Thursday, February 11, 2016

Smart People

52/100


Photo by Matthew Murphy

In the vein of recent Pulitzer prize-winning plays, Smart People is a play that announces itself as one about "ideas" from the beginning. And while these postmodern ideas on racism appear to be mostly well realized, Diamond appears to have forgotten the fact that the baseline for every good play is good dramaturgy. Ideas in search of a play is the general consensus amongst New York critics, who feel that the play seems to do nothing other than talk endlessly without any consideration as to what makes a play good at the root. Many also feel that the physical production is intensely problematic, citing problems with the scenic design, costumes, and the detached direction from Kenny Leon that prevents the play from ever taking fire like it should. Critics have nothing but praise, however, for Mahershala Ali, considering his performance to be the indisputable highlight of the play, but Joshua Jackson has come under some scrutiny for his performance, which is described as being decidedly the weakest amongst the cast. One critic (Marilyn Stasio of Variety) did find the discussions of modern racism to be interesting enough to recommend the play, but almost everyone else found that the theatre is not really the place where one would like to be lectured and suggested skipping out on this one entirely.

Update: Terry Teachout of The Wall Street Journal has weighted in (his column is only once a week) and he really loves it, saying that Diamond is a fantastic new theatrical voice and the play effectively tackles every issue that it tries to, though he finds the cast less than spectacular.

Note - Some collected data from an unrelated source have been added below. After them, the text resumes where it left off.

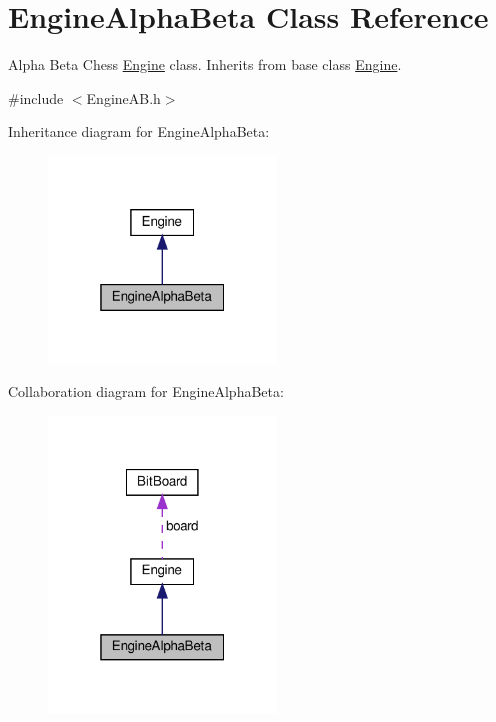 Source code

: \hypertarget{classEngineAlphaBeta}{}\section{Engine\+Alpha\+Beta Class Reference}
\label{classEngineAlphaBeta}


Alpha Beta Chess \hyperlink{classEngine}{Engine} class. Inherits from base class \hyperlink{classEngine}{Engine}.  




{\ttfamily \#include $<$Engine\+A\+B.\+h$>$}



Inheritance diagram for Engine\+Alpha\+Beta\+:\nopagebreak
\begin{figure}[H]
\begin{center}
\leavevmode
\includegraphics[width=172pt]{classEngineAlphaBeta__inherit__graph}
\end{center}
\end{figure}


Collaboration diagram for Engine\+Alpha\+Beta\+:\nopagebreak
\begin{figure}[H]
\begin{center}
\leavevmode
\includegraphics[width=172pt]{classEngineAlphaBeta__coll__graph}
\end{center}
\end{figure}
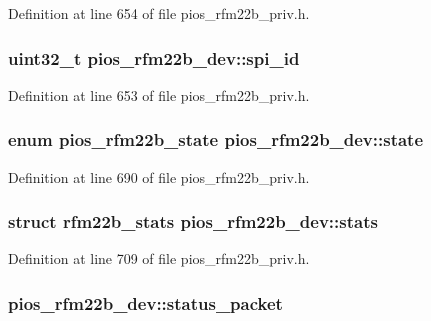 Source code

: \-Definition at line 654 of file pios\-\_\-rfm22b\-\_\-priv.\-h.

\hypertarget{structpios__rfm22b__dev_a7fae761882f21a9a0088db1f81dd41da}{
\subsubsection[{spi\-\_\-id}]{\setlength{\rightskip}{0pt plus 5cm}uint32\-\_\-t {\bf pios\-\_\-rfm22b\-\_\-dev\-::spi\-\_\-id}}}\label{structpios__rfm22b__dev_a7fae761882f21a9a0088db1f81dd41da}


\-Definition at line 653 of file pios\-\_\-rfm22b\-\_\-priv.\-h.

\hypertarget{structpios__rfm22b__dev_a2725ce50c0aad0fae1e4cee8e29072f7}{
\subsubsection[{state}]{\setlength{\rightskip}{0pt plus 5cm}enum {\bf pios\-\_\-rfm22b\-\_\-state} {\bf pios\-\_\-rfm22b\-\_\-dev\-::state}}}\label{structpios__rfm22b__dev_a2725ce50c0aad0fae1e4cee8e29072f7}


\-Definition at line 690 of file pios\-\_\-rfm22b\-\_\-priv.\-h.

\hypertarget{structpios__rfm22b__dev_abb8511852ba38b8de9c19aaae6a495f0}{
\subsubsection[{stats}]{\setlength{\rightskip}{0pt plus 5cm}struct {\bf rfm22b\-\_\-stats} {\bf pios\-\_\-rfm22b\-\_\-dev\-::stats}}}\label{structpios__rfm22b__dev_abb8511852ba38b8de9c19aaae6a495f0}


\-Definition at line 709 of file pios\-\_\-rfm22b\-\_\-priv.\-h.

\hypertarget{structpios__rfm22b__dev_a655ec6ecb5828af1262a9108c8fb25f7}{
\subsubsection[{status\-\_\-packet}]{ {\bf pios\-\_\-rfm22b\-\_\-dev\-::status\-\_\-packet}}}\label{structpios__rfm22b__dev_a655ec6ecb5828af1262a9108c8fb25f7}


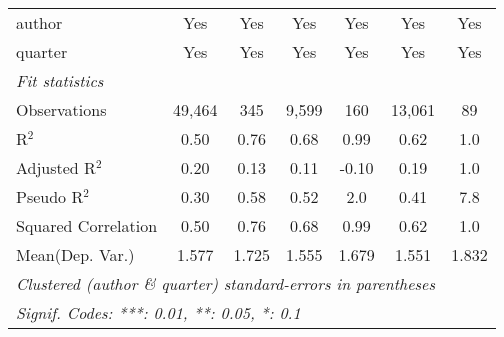 \begin{tabular}{lcccccc}
   author                                                     & Yes            & Yes           & Yes            & Yes           & Yes           & Yes\\  
   quarter                                                    & Yes            & Yes           & Yes            & Yes           & Yes           & Yes\\  
   \midrule
   \emph{Fit statistics}\\
   Observations                                               & 49,464         & 345           & 9,599          & 160           & 13,061        & 89\\  
   R$^2$                                                      & 0.50           & 0.76          & 0.68           & 0.99          & 0.62          & 1.0\\  
   Adjusted R$^2$                                             & 0.20           & 0.13          & 0.11           & -0.10         & 0.19          & 1.0\\  
   Pseudo R$^2$                                               & 0.30           & 0.58          & 0.52           & 2.0           & 0.41          & 7.8\\  
   Squared Correlation                                        & 0.50           & 0.76          & 0.68           & 0.99          & 0.62          & 1.0\\  
Mean(Dep. Var.) & 1.577 & 1.725 & 1.555 & 1.679 & 1.551 & 1.832 \\
   \midrule \midrule
   \multicolumn{7}{l}{\emph{Clustered (author \& quarter) standard-errors in parentheses}}\\
   \multicolumn{7}{l}{\emph{Signif. Codes: ***: 0.01, **: 0.05, *: 0.1}}\\
\end{tabular}
\par\endgroup

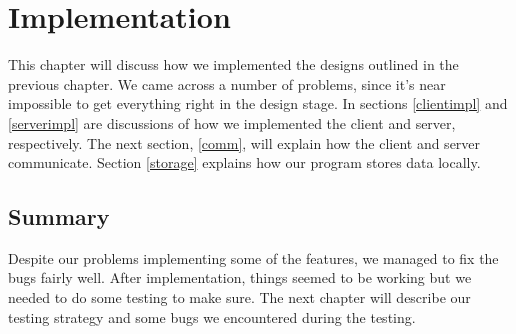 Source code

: \chapter{Implementation}
\label{implementation}

This chapter will discuss how we implemented the designs outlined in the previous chapter. We came across a number of problems, since it's near impossible to get everything right in the design stage. In sections \ref{clientimpl} and \ref{serverimpl} are discussions of how we implemented the client and server, respectively. The next section, \ref{comm}, will explain how the client and server communicate. Section \ref{storage} explains how our program stores data locally.









\section{Summary}
Despite our problems implementing some of the features, we managed to fix the bugs fairly well. After implementation, things seemed to be working but we needed to do some testing to make sure. The next chapter will describe our testing strategy and some bugs we encountered during the testing.
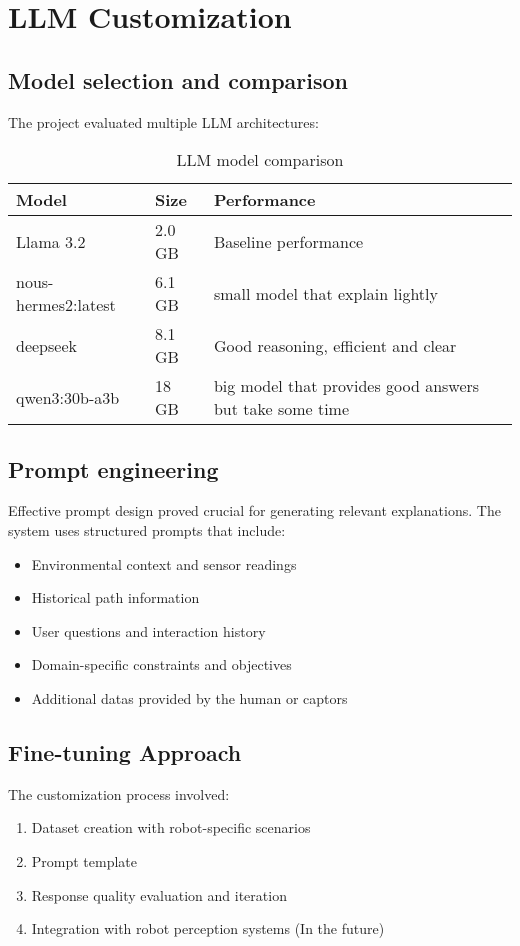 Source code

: \section{LLM Customization}

\subsection{Model selection and comparison}

The project evaluated multiple LLM architectures:

\begin{table}[ht]
\centering
\begin{tabular}{|l|l|l|}
\hline
\textbf{Model} & \textbf{Size} & \textbf{Performance} \\
\hline
Llama 3.2 & 2.0 GB & Baseline performance \\
nous-hermes2:latest & 6.1 GB & small model that explain lightly \\
deepseek & 8.1 GB & Good reasoning, efficient and clear\\
qwen3:30b-a3b & 18 GB & big model that provides good answers but take some time \\
\hline
\end{tabular}
\caption{LLM model comparison}
\end{table}

\subsection{Prompt engineering}

Effective prompt design proved crucial for generating relevant explanations. The system uses structured prompts that include:
\begin{itemize}
    \item Environmental context and sensor readings
    \item Historical path information
    \item User questions and interaction history
    \item Domain-specific constraints and objectives
    \item Additional datas provided by the human or captors
\end{itemize}

\subsection{Fine-tuning Approach}

The customization process involved:
\begin{enumerate}
    \item Dataset creation with robot-specific scenarios
    \item Prompt template
    \item Response quality evaluation and iteration
    \item Integration with robot perception systems (In the future)
\end{enumerate}

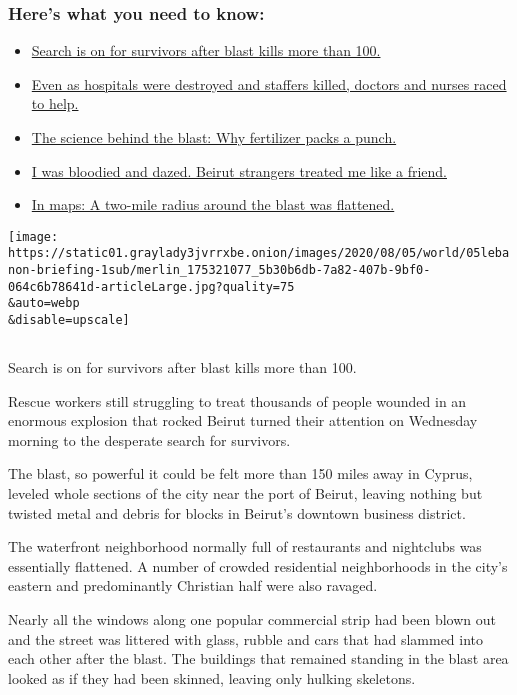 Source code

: \hypertarget{heres-what-you-need-to-know}{%
\subsubsection{Here's what you need to
know:}\label{heres-what-you-need-to-know}}

\begin{itemize}
\tightlist
\item
  \protect\hyperlink{link-480981c6}{Search is on for survivors after
  blast kills more than 100.}
\item
  \protect\hyperlink{link-a31c6f4}{Even as hospitals were destroyed and
  staffers killed, doctors and nurses raced to help.}
\item
  \protect\hyperlink{link-5d384d85}{The science behind the blast: Why
  fertilizer packs a punch.}
\item
  \protect\hyperlink{link-1fdae9ed}{I was bloodied and dazed. Beirut
  strangers treated me like a friend.}
\item
  \protect\hyperlink{link-1ba3fa3b}{In maps: A two-mile radius around
  the blast was flattened.}
\end{itemize}

\texttt{[image: https://static01.graylady3jvrrxbe.onion/images/2020/08/05/world/05lebanon-briefing-1sub/merlin\_175321077\_5b30b6db-7a82-407b-9bf0-064c6b78641d-articleLarge.jpg?quality=75\\\&auto=webp\\\&disable=upscale]}

\subsection{}

Search is on for survivors after blast kills more than 100.

Rescue workers still struggling to treat thousands of people wounded in
an enormous explosion that rocked Beirut turned their attention on
Wednesday morning to the desperate search for survivors.

The blast, so powerful it could be felt more than 150 miles away in
Cyprus, leveled whole sections of the city near the port of Beirut,
leaving nothing but twisted metal and debris for blocks in Beirut's
downtown business district.

The waterfront neighborhood normally full of restaurants and nightclubs
was essentially flattened. A number of crowded residential neighborhoods
in the city's eastern and predominantly Christian half were also
ravaged.

Nearly all the windows along one popular commercial strip had been blown
out and the street was littered with glass, rubble and cars that had
slammed into each other after the blast. The buildings that remained
standing in the blast area looked as if they had been skinned, leaving
only hulking skeletons.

The Wall Street Journal 85/100
(Terry Teachout) "Not only is “Smart People” soundly constructed, but it’s intelligent and provocative enough to put you in mind of Tom Stoppard."

Variety 70/100
(Marilyn Stasio) "while she overindulges Brian and his stuffy lectures on that very subject, the playwright puts this incendiary topic in a realistic context, and addresses it in a refreshingly honest manner”

(Adam Feldman) "although Diamond raises resonant questions, much of her spitballing hits right on the nose. Audiences may be smarter than the play seems to believe”

am New York 50/100
(Matt Windman) "Besides the characters venting ongoing frustrations about their careers and getting into meandering discussions on the presence of racism, no overall storyline develops and very little occurs for two hours and 15 minutes. It’s hard to imagine the play appealing to an audience other than the academic types that it depicts.”

(Matthew Murray) "The play's impersonal, almost mechanical, construction makes it difficult to care most of the time. Much of the action involves Diamond checking boxes, moving pieces around her board, and repeating the process until only the obvious Brutal Four-Way Confrontation remains."

(Charles Isherwood) "Although Ms. Diamond is clearly herself a powerfully smart writer, you come away from “Smart People” feeling like you’ve attended a marathon series of seminars, not a persuasively drawn drama.”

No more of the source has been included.